81. gossip, literally 'related in God,' i.e. one who stands
sponsor in baptism for a child. "Gossips, then," says Trench,
Eng. Past and Present, "are first the sponsors, brought by the act
of a common sponsorship into affinity and near familiarity with one another; secondly, these sponsors, who being thus brought
together, allow themselves with one another in familiar, and then in trivial and idle, talk; thirdly, they are any who allow
themselves in this trivial and idle talk" ... so cronies, intimate friends; nowadays the word is used only of the idle talk of such
cronies.
82. a mess of vinegar, a portion, small quantity of vinegar;
properly that which is set on the table, from O. F. mes, Low Lat.
mittere, to place; Malone compares the Scriptural phrase "a
mess of pottage."
83. whereby, whereupon.
84. a green wound, a fresh, not yet healed, wound.

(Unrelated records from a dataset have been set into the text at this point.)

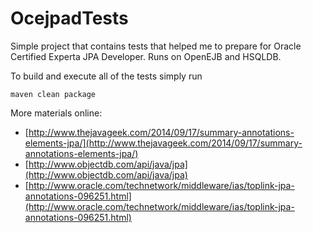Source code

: # OcejpadTests
Simple project that contains tests that helped me to prepare for Oracle Certified Experta JPA Developer. Runs on OpenEJB and HSQLDB.

To build and execute all of the tests simply run

    maven clean package

More materials online:

* [http://www.thejavageek.com/2014/09/17/summary-annotations-elements-jpa/](http://www.thejavageek.com/2014/09/17/summary-annotations-elements-jpa/)
* [http://www.objectdb.com/api/java/jpa](http://www.objectdb.com/api/java/jpa)
* [http://www.oracle.com/technetwork/middleware/ias/toplink-jpa-annotations-096251.html](http://www.oracle.com/technetwork/middleware/ias/toplink-jpa-annotations-096251.html)
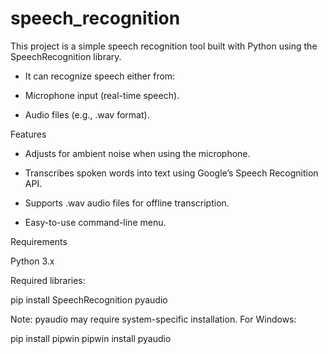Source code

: # speech_recognition


This project is a simple speech recognition tool built with Python using the SpeechRecognition
 library.
- It can recognize speech either from:

- Microphone input (real-time speech).

- Audio files (e.g., .wav format).


Features

- Adjusts for ambient noise when using the microphone.

- Transcribes spoken words into text using Google’s Speech Recognition API.

- Supports .wav audio files for offline transcription.

- Easy-to-use command-line menu.


Requirements


Python 3.x

Required libraries:

pip install SpeechRecognition pyaudio


Note: pyaudio may require system-specific installation.
For Windows:

pip install pipwin
pipwin install pyaudio
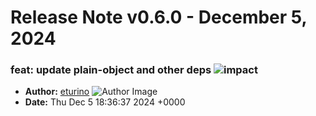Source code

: # Release Note v0.6.0 - December 5, 2024

### feat: update plain-object and other deps ![impact](https://img.shields.io/badge/impact-medium-yellow?style=flat-square)

- **Author:** [eturino](https://github.com/eturino)
  ![Author Image](https://avatars.githubusercontent.com/eturino?size=40)
- **Date:** Thu Dec 5 18:36:37 2024 +0000
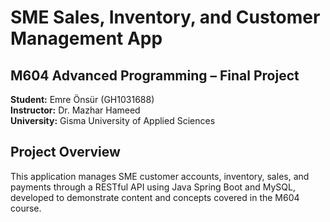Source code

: # SME Sales, Inventory, and Customer Management App

## M604 Advanced Programming – Final Project

**Student:** Emre Önsür (GH1031688)  
**Instructor:** Dr. Mazhar Hameed  
**University:** Gisma University of Applied Sciences

## Project Overview

This application manages SME customer accounts, inventory, sales, and payments through a RESTful API using Java Spring Boot and MySQL, developed to demonstrate content and concepts covered in the M604 course.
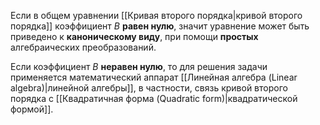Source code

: Если в общем уравнении [[Кривая второго порядка|кривой второго порядка]] коэффициент $B$ **равен нулю**, значит уравнение может быть приведено к **каноническому виду**, при помощи **простых** алгебраических преобразований.

Если коэффициент $B$ **неравен нулю**, то для решения задачи применяется математический аппарат [[Линейная алгебра (Linear algebra)|линейной алгебры]], в частности, связь кривой второго порядка с [[Квадратичная форма (Quadratic form)|квадратической формой]].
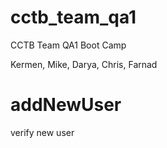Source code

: # cctb_team_qa1
CCTB Team QA1 Boot Camp

Kermen, Mike, Darya, Chris, Farnad

# addNewUser
verify new user
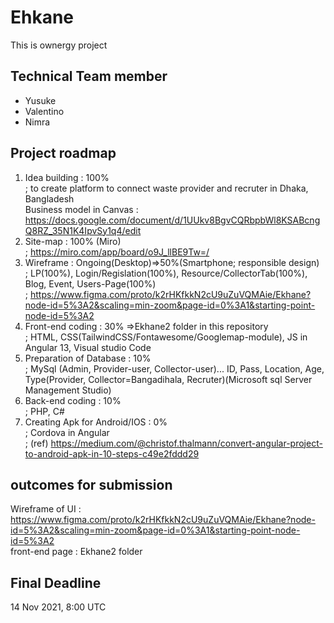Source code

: # Ehkane
This is ownergy project

## Technical Team member
- Yusuke
- Valentino
- Nimra

## Project roadmap
1. Idea building : 100% <br>
; to create platform to connect waste provider and recruter in Dhaka, Bangladesh <br>
Business model in Canvas : https://docs.google.com/document/d/1UUkv8BgvCQRbpbWl8KSABcngQ8RZ_35N1K4IpvSy1q4/edit <br>
2. Site-map : 100% (Miro) <br>
; https://miro.com/app/board/o9J_llBE9Tw=/ <br>
3. Wireframe : Ongoing(Desktop)=>50%(Smartphone; responsible design) <br>
; LP(100%), Login/Regislation(100%), Resource/CollectorTab(100%), Blog, Event, Users-Page(100%) <br>
; https://www.figma.com/proto/k2rHKfkkN2cU9uZuVQMAie/Ekhane?node-id=5%3A2&scaling=min-zoom&page-id=0%3A1&starting-point-node-id=5%3A2 <br>
4. Front-end coding : 30% =>Ekhane2 folder in this repository <br>
; HTML, CSS(TailwindCSS/Fontawesome/Googlemap-module), JS in Angular 13, Visual studio Code  <br>
5. Preparation of Database : 10% <br>
; MySql (Admin, Provider-user, Collector-user)... ID, Pass, Location, Age, Type(Provider, Collector=Bangadihala, Recruter)(Microsoft sql Server Management Studio) <br>
6. Back-end coding : 10% <br>
; PHP, C# <br>
7. Creating Apk for Android/IOS : 0% <br>
; Cordova in Angular <br>
; (ref) https://medium.com/@christof.thalmann/convert-angular-project-to-android-apk-in-10-steps-c49e2fddd29

## outcomes for submission
Wireframe of UI : https://www.figma.com/proto/k2rHKfkkN2cU9uZuVQMAie/Ekhane?node-id=5%3A2&scaling=min-zoom&page-id=0%3A1&starting-point-node-id=5%3A2 <br>
front-end page : <file> Ekhane2 folder <br>
                 <url>

## Final Deadline
14 Nov 2021, 8:00 UTC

85. 6. to be ... people, not to allow such low people to be on
such familiar terms with me as to call me "gossip Quickly" and
borrow trifles of me in this way.
87. call me madam, call me "my lady," use terms of respect
to me.
88. I put thee ... book-oath, I call upon you to answer, taking
your Bible-oath to the truth of your words.
90, 1. up and down the town, publicly, wherever she goes.
92. in good case, comfortably off, not the poor woman she now
is: distracted her, driven her out of her senses.
93, 4. I may ... against them, I may be set free and they be
punished for having dared to arrest me.
98. such more ... sauciness, such impudence as deserves a
stronger term than sauciness.
98, 9. can thrust ... consideration, can deter me from taking a
fair view of the case and seeing justice done to the poor woman.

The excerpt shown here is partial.